Полина Аркадьевна таинственно заметила:
— По-моему, Правда Львовна, там — большая драма.
— Ну, какая там может быть драма?
— Нет, уж вы мне поверьте! еще когда мы уезжали, так все были так перепутаны, что я очень, очень боюсь какого-то несчастия.
— Знаете что, Полина, вы так не говорите. Кто знает? может быть, у вас — дурной язык… вы тут что-нибудь будете болтать про несчастия, а несчастие случится.
— Разве это возможно? — вдруг необыкновенно заинтересовавшись, спросила Полина.
— Ну, конечно! не надо никогда накликать беды.
Глава 4
На самом деле ошибались в своих предположениях и Полина Аркадьевна и Ираида Львовна. Конечно, и Леонид Львович давал сведения неверные: Елена Александровна не была нисколько больна, вместе с тем драмы никакой не было, но — нельзя было бы сказать, что все обстояло благополучно.
Вернувшись из Риги, Елена Александровна увидела, что муж ей во всем поверил, или сделал вид, что верит, отнесся ко всему доверчиво и просто. Да, Лелечка ездила в Ригу к сестре Тане, соскучилась по дому и вернулась раньше срока. Так считалось и считал сам Леонид Львович, а может быть, только подчинялся тому, что считалось, но делал это добровольно и свободно, почти весело, и потому никак нельзя было приписать Лелечкиному путешествию или ее неожиданному возвращению ту перемену, которая наблюдалась в ее муже. А перемена была столь заметная, что бросилась в глаза сразу. Как только Елена Александровна приехала, она спросила: «Что с тобой, Леонид! что-нибудь случилось?»
— Нет, ничего.
— Ну, как ничего… разве я не вижу, что ты сам не свой! ты не влюбился ли тут без меня?
—
— Ну, знаешь, почти всегда бывает трудно ответить, зачем это делают.
Леонид Львович промолчал и продолжал быть очень неразговорчивым до конца завтрака, когда Лелечка заявила: «А нет, знаешь, Леонид, можно подумать, что ты не рад, что я приехала, в таком ты сегодня странном расположении: ничего не спросишь, не расскажешь. Если бы я была ревнивой, действительно могла бы подумать, Бог знает что. Но, пожалуй, это было бы и лучше. Тогда была бы определенная неприятность, а теперь я не знаю, о чем беспокоиться. Может быть, ты нездоров?»

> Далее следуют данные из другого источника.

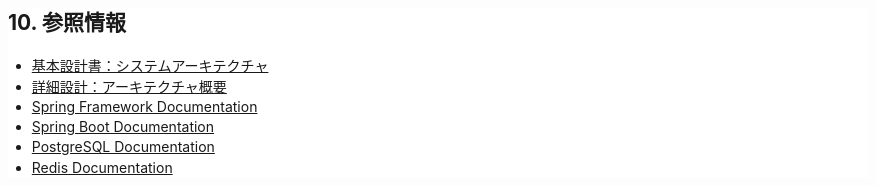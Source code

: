 ## 10. 参照情報

- [基本設計書：システムアーキテクチャ](/docs/02_基本設計/システム設計/03_システムアーキテクチャ.html)
- [詳細設計：アーキテクチャ概要](/docs/03_詳細設計/01_アーキテクチャ/アーキテクチャ概要.md)
- [Spring Framework Documentation](https://docs.spring.io/spring-framework/docs/current/reference/html/)
- [Spring Boot Documentation](https://docs.spring.io/spring-boot/docs/current/reference/htmlsingle/)
- [PostgreSQL Documentation](https://www.postgresql.org/docs/17/index.html)
- [Redis Documentation](https://redis.io/documentation)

— Нет… я здоров. По-моему, никаких перемен во мне нет. А что же бы ты подумала, если бы была ревнива?
— Что ты влюбился в Зою Лилиенфельд.
— Почему именно в нее?
— Потому что я бы тогда говорила не соображая, действуя по чутью.
— Оно нас часто обманывает.
— Да, но часто оно же открывает глаза даже тому, про которого говорят. Но это ведь все только предполагаемый разговор… так как я не ревнива, то ничего подобного не думаю, и уверена в твоей верности, как и ты, думаю, в моей.
Лелечка была права, говоря, что часто вдохновенные догадки открывают глаза, объясняют многое именно тем, относительно которых они делаются.
Никогда Леониду Львовичу не было очевидно с такою ясностью, что он влюблен, именно влюблен в Зою Михайловну. Как этого не приходило ему раньше в голову? Он думал, что это простой интерес, эстетический и наблюдательный, художественная дружба, приятное знакомство. Но при таком объяснении многие его психологические повороты и движения были непонятны. Теперь же, когда прибавилось это новое объяснение, то все стало до того ясным и простым, неизменяемым, что Леонид Львович сам удивлялся, как это не бросалось ему в глаза.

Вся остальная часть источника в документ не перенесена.